An analysis of more than 14,000 Escherichia coli bloodstream infections in Canada found that antimicrobial resistance (AMR) was associated with increased mortality, but some of that mortality is explained by patient characteristics, researchers reported yesterday in eClinicalMedicine.
The retrospective cohort study of all people hospitalized with E coli bacteremia in Ontario, Canada, from 2017 through 2020 examined the odds of mortality associated with resistant versus susceptible isolates before and after accounting for clinically relevant patient characteristics, including prior healthcare exposure. Researchers assessed resistance to eight individual classes of antibiotic agents and examined a special category of difficult-to-treat-resistance (DTTR), defined as resistance to multiple classes of antibiotics. The primary outcome of interest was 90-day mortality.
Among 14,548 eligible episodes of E. coli bloodstream infection in 13,706 patients (median age 74, 55.7% women), resistance was most common to aminopenicillins (46.8%), followed by first generation cephalosporins (38.8%), fluoroquinolones (26.5%), sulfonamides (24.1%), third generation cephalosporins (13.8%), aminoglycosides (11.7%), beta-lactam/beta-lactamase-inhibitors (9.1%) and carbapenems (0.2%). Only 18 (0.1%) episodes exhibited DTTR. Overall, 2,585 episodes (17.8%) were associated with death within 90 days.

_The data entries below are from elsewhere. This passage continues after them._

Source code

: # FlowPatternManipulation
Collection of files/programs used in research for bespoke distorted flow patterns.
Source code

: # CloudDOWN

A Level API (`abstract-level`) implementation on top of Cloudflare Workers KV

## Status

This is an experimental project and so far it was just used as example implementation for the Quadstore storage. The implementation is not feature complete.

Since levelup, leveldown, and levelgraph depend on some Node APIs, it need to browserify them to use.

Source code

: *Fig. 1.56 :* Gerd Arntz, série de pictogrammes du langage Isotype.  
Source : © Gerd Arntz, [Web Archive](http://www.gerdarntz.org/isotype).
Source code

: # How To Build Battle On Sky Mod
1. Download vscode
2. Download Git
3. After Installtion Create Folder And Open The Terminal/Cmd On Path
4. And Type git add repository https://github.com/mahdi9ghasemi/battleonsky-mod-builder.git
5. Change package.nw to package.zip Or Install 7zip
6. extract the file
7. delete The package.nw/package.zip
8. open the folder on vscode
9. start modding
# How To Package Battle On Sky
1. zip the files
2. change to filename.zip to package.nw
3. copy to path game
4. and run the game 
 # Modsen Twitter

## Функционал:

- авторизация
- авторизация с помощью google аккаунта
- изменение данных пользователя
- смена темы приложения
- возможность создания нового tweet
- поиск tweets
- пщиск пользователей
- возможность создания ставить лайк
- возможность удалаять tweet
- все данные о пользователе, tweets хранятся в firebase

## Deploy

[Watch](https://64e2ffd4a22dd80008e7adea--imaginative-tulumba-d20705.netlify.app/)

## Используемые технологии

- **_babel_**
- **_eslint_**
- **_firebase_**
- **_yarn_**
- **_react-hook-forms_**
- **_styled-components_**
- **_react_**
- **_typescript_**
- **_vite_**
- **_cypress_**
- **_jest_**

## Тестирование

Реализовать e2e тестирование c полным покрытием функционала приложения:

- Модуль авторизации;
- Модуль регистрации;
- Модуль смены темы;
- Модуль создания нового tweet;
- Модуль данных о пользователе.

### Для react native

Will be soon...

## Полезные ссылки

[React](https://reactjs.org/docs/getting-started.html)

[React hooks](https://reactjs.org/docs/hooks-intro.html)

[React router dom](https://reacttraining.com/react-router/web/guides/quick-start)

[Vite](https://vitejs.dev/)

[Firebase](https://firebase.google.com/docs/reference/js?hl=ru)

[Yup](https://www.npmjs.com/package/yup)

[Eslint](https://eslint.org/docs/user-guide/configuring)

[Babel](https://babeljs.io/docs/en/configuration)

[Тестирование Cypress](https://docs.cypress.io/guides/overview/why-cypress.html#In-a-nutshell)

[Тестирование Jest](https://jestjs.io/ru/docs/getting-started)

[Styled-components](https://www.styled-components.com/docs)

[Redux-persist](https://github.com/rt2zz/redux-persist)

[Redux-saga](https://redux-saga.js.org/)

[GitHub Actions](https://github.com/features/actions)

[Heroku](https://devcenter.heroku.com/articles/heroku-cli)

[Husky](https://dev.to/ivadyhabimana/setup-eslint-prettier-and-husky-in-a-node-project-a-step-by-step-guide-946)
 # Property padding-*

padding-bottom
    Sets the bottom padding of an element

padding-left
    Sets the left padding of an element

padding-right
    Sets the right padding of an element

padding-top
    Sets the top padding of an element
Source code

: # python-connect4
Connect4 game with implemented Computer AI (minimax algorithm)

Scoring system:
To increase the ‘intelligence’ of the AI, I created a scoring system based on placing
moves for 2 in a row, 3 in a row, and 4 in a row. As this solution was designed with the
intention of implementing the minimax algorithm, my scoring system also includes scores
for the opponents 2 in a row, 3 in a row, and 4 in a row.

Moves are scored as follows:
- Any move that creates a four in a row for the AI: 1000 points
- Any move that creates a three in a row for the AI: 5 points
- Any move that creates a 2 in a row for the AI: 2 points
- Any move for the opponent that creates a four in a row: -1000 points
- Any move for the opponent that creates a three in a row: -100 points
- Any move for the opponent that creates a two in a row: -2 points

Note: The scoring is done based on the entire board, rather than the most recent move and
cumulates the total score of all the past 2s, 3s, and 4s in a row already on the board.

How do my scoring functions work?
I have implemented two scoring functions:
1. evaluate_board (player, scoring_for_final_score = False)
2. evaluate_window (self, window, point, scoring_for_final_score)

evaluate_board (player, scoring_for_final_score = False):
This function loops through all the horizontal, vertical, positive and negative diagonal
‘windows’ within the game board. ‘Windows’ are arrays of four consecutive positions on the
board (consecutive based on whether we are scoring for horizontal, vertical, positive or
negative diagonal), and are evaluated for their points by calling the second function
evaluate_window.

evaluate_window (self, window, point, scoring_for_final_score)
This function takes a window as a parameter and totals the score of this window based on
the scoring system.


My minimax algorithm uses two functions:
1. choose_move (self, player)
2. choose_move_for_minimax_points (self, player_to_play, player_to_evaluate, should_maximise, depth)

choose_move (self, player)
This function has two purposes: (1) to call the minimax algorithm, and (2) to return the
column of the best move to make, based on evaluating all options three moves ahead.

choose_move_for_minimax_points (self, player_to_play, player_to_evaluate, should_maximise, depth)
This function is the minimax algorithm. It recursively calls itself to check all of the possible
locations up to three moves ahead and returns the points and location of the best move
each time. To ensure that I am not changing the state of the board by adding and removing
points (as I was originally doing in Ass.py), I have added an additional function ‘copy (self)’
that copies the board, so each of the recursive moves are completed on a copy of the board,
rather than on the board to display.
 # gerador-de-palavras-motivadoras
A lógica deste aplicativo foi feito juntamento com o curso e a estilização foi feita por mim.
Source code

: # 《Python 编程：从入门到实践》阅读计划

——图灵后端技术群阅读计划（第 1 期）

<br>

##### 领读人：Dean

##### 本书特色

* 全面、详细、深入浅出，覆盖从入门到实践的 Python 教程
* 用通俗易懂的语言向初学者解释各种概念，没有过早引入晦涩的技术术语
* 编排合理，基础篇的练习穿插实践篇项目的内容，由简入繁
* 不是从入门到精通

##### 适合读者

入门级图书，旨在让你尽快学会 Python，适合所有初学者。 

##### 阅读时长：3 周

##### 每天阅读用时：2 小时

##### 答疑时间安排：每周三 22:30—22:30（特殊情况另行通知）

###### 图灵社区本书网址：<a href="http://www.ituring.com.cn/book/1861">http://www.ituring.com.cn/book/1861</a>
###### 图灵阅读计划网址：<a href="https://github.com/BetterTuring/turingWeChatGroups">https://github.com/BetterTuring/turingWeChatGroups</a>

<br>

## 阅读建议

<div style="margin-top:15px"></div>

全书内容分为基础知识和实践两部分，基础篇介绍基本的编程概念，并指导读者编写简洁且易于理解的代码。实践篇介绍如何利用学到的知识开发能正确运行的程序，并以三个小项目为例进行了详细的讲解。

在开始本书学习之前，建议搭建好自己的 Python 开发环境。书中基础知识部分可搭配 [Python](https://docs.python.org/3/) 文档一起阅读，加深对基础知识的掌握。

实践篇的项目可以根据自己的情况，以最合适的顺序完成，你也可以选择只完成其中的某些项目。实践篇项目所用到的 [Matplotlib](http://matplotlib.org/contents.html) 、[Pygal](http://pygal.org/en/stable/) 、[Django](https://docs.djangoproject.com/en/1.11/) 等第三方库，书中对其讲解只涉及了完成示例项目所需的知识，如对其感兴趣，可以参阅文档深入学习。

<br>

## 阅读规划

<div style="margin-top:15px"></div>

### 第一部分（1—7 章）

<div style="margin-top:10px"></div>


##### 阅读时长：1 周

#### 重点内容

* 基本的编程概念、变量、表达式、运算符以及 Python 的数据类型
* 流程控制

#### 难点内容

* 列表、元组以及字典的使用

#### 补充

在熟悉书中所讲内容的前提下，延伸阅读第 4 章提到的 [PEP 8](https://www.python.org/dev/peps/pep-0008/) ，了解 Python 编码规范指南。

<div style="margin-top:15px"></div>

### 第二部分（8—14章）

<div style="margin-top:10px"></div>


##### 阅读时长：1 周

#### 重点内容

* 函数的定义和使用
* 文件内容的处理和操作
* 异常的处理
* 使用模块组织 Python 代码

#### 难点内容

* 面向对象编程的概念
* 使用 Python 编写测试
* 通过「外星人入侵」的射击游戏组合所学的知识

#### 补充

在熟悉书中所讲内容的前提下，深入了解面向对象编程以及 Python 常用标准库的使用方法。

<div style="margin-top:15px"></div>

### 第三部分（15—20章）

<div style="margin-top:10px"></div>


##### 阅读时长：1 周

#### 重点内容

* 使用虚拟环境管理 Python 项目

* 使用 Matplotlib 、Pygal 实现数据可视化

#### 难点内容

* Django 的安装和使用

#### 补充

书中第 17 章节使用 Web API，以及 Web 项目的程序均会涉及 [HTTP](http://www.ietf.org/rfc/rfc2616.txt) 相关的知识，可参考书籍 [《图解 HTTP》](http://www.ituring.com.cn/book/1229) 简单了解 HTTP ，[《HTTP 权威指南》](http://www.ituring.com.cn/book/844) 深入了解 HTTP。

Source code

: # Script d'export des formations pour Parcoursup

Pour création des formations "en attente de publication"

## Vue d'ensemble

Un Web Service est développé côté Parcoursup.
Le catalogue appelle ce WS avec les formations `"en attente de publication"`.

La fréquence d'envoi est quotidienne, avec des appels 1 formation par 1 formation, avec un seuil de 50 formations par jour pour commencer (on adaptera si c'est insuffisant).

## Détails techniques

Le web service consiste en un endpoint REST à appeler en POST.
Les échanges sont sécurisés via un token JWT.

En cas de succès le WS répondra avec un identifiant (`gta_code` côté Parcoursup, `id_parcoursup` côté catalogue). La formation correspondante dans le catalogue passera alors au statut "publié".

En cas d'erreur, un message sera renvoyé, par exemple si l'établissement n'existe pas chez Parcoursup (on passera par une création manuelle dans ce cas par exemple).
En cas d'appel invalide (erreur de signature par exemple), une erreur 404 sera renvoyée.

For each antibiotic class, the unadjusted odds of mortality were much higher among resistant isolates, particularly those antibiotics most commonly used for empiric treatment. After accounting for patient characteristics, the adjusted odds ratio (aOR) of mortality were greatly attenuated but remained statistically significant: aminopenicillins (aOR, 1.09; 95% CI, 0.99 to 1.20), first generation cephalosporins (aOR, 1.07; 95% CI, 0.97 to 1.18), third generation cephalosporins (aOR, 1.29; 95% CI, 1.15 to 1.46), beta-lactam/beta-lactamase-inhibitors (aOR, 1.28; 95% CI, 1.13 to 1.45), carbapenems (aOR, 2.06; 95% CI, 0.91 to 4.66), sulfonamides (aOR, 1.06; 95% CI, 0.95 to 1.18), fluoroquinolones (aOR, 1.16; 95% CI, 1.05 to 1.29), aminoglycosides (aOR, 1.27; 95% CI, 1.11 to 1.46), and DTTR (aOR, 2.58; 95% CI, 0.87 to 7.66).
"Surveillance for AMR-associated mortality should incorporate adjustment for patient characteristics and prior healthcare utilization," the authors wrote.